++++ MATERIAL FOR THIS TASK

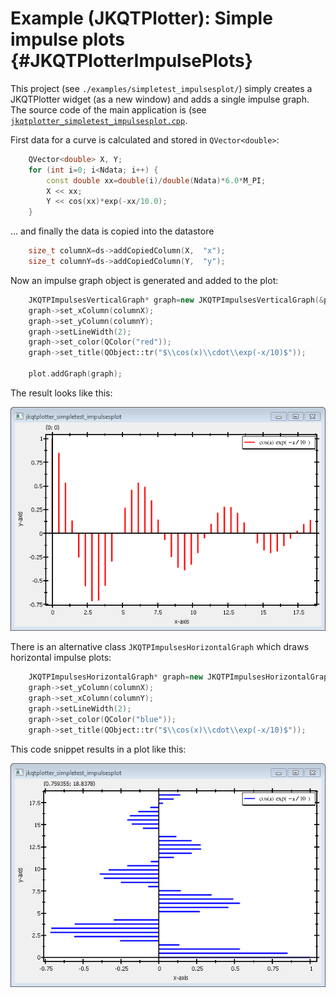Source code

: # Example (JKQTPlotter): Simple impulse plots {#JKQTPlotterImpulsePlots}
This project (see `./examples/simpletest_impulsesplot/`) simply creates a JKQTPlotter widget (as a new window) and adds a single impulse graph. 
The source code of the main application is (see [`jkqtplotter_simpletest_impulsesplot.cpp`](../simpletest_impulsesplot/jkqtplotter_simpletest_impulsesplot.cpp).



First data for a curve is calculated and stored in `QVector<double>`: 
```.cpp
    QVector<double> X, Y;
    for (int i=0; i<Ndata; i++) {
        const double xx=double(i)/double(Ndata)*6.0*M_PI;
        X << xx;
        Y << cos(xx)*exp(-xx/10.0);
    }
```

... and finally the data is copied into the datastore
```.cpp
    size_t columnX=ds->addCopiedColumn(X,  "x");
    size_t columnY=ds->addCopiedColumn(Y,  "y");
```
	
Now an impulse graph object is generated and added to the plot:
```.cpp
    JKQTPImpulsesVerticalGraph* graph=new JKQTPImpulsesVerticalGraph(&plot);
    graph->set_xColumn(columnX);
    graph->set_yColumn(columnY);
	graph->setLineWidth(2);
	graph->set_color(QColor("red"));
    graph->set_title(QObject::tr("$\\cos(x)\\cdot\\exp(-x/10)$"));

    plot.addGraph(graph);
```

The result looks like this:

![jkqtplotter_simpletest_impulsesplot](../../screenshots/jkqtplotter_simpletest_impulsesplot.png)

There is an alternative class `JKQTPImpulsesHorizontalGraph` which draws horizontal impulse plots:
```.cpp
    JKQTPImpulsesHorizontalGraph* graph=new JKQTPImpulsesHorizontalGraph(&plot);
    graph->set_yColumn(columnX);
    graph->set_xColumn(columnY);
    graph->setLineWidth(2);
    graph->set_color(QColor("blue"));
    graph->set_title(QObject::tr("$\\cos(x)\\cdot\\exp(-x/10)$"));
```

This code snippet results in a plot like this:

![jkqtplotter_simpletest_impulsesplot](../../screenshots/jkqtplotter_simpletest_impulsesplot_horizontal.png)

++++++++

▶ WORK INSTRUCTION
Copy the entries above verbatim. Pictures do not belong in the copy.

▶ RESPONSE TO THE EXERCISE
Source code

: # Example (JKQTPlotter): Simple impulse plots {#JKQTPlotterImpulsePlots}
This project (see `./examples/simpletest_impulsesplot/`) simply creates a JKQTPlotter widget (as a new window) and adds a single impulse graph. 
The source code of the main application is (see [`jkqtplotter_simpletest_impulsesplot.cpp`](../simpletest_impulsesplot/jkqtplotter_simpletest_impulsesplot.cpp).



First data for a curve is calculated and stored in `QVector<double>`: 
```.cpp
    QVector<double> X, Y;
    for (int i=0; i<Ndata; i++) {
        const double xx=double(i)/double(Ndata)*6.0*M_PI;
        X << xx;
        Y << cos(xx)*exp(-xx/10.0);
    }
```

... and finally the data is copied into the datastore
```.cpp
    size_t columnX=ds->addCopiedColumn(X,  "x");
    size_t columnY=ds->addCopiedColumn(Y,  "y");
```
	
Now an impulse graph object is generated and added to the plot:
```.cpp
    JKQTPImpulsesVerticalGraph* graph=new JKQTPImpulsesVerticalGraph(&plot);
    graph->set_xColumn(columnX);
    graph->set_yColumn(columnY);
	graph->setLineWidth(2);
	graph->set_color(QColor("red"));
    graph->set_title(QObject::tr("$\\cos(x)\\cdot\\exp(-x/10)$"));

    plot.addGraph(graph);
```

The result looks like this:

![jkqtplotter_simpletest_impulsesplot](../../screenshots/jkqtplotter_simpletest_impulsesplot.png)

There is an alternative class `JKQTPImpulsesHorizontalGraph` which draws horizontal impulse plots:
```.cpp
    JKQTPImpulsesHorizontalGraph* graph=new JKQTPImpulsesHorizontalGraph(&plot);
    graph->set_yColumn(columnX);
    graph->set_xColumn(columnY);
    graph->setLineWidth(2);
    graph->set_color(QColor("blue"));
    graph->set_title(QObject::tr("$\\cos(x)\\cdot\\exp(-x/10)$"));
```

This code snippet results in a plot like this:

![jkqtplotter_simpletest_impulsesplot](../../screenshots/jkqtplotter_simpletest_impulsesplot_horizontal.png)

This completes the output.